Speaking of mysteries, it takes an hour before Emma even so much as ventures across the street to Julie’s home, by which time we should – honestly – be knee deep in confusion as to what’s going on; what’s real and what’s not; and just what, if any, game Emma’s friends or possibly playing. Instead the audience is more likely to be screaming “stay away!” And the fact that Emma not only goes into the Julie’s house, but also hangs around investigating what’s going on for even the slightest amount of time, really stretches believability.

As does the cast. These girls, Emma’s friends, are totally obnoxious. Why Emma would be hanging around them is the films first big question. The second is why she would even care about what happens to them given they spend most of their time terrorising her! But then what does save Let’s Scare Julie is Emma. Or more precisely actress Troy Leigh-Anne Johnson. Seeing Johnson’s portrayal of Emma, at first confused by what’s happening but then slowly descending in sheer terror – some might say madness – is the antithesis of every other performance in this film. It’s nuanced, it feels real and most of all it makes the audience sympathetic to Emma. Unlike her “friends” – who I’d much rather have seen slaughtered up on the screen rather than their hinted-at deaths!
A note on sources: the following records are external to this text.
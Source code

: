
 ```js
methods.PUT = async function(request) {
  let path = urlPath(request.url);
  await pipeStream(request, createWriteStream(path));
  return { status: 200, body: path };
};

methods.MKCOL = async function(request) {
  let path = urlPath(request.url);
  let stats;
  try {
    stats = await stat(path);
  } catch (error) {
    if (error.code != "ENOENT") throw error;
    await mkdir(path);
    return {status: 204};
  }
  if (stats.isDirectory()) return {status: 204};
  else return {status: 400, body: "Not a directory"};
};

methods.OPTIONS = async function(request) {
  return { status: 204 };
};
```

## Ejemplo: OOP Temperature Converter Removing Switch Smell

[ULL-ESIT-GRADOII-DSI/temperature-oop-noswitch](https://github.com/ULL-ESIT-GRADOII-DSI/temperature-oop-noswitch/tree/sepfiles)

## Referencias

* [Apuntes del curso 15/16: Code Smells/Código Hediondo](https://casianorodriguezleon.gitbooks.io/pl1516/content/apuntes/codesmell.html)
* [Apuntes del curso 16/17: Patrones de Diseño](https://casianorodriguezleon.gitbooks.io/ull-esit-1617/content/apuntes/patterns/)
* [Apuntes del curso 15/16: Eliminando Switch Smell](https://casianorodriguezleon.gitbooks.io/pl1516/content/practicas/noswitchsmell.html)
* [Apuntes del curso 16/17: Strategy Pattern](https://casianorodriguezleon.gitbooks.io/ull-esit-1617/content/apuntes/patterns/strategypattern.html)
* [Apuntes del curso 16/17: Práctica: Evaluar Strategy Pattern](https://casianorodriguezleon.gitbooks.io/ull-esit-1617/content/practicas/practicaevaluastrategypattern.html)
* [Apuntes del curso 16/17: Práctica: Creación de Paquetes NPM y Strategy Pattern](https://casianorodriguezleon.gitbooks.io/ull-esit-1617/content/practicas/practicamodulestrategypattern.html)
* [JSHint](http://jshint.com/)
But the ending. Dear god. It’s almost as if writer/director Jud Cremata didn’t actually have an ending – with a weird story beat that, I’m assuming, was an attempt to make the camera, and by extension the audience, complicit in the films machinations; before ending with a cop-out dark screen and a scream… What? No answers, no explanation. Not even so much as a hint as to what is going on. We’re let in on the why somewhat. But there’s no answer to what’s going on in sight. And as such Let’s Scare Julie ends not with a terrifying bang but with a maudlin whimper.

* 1/5

Let’s Scare Julie screened on Saturday October 24th as part of this months Frightfest Digital Edition.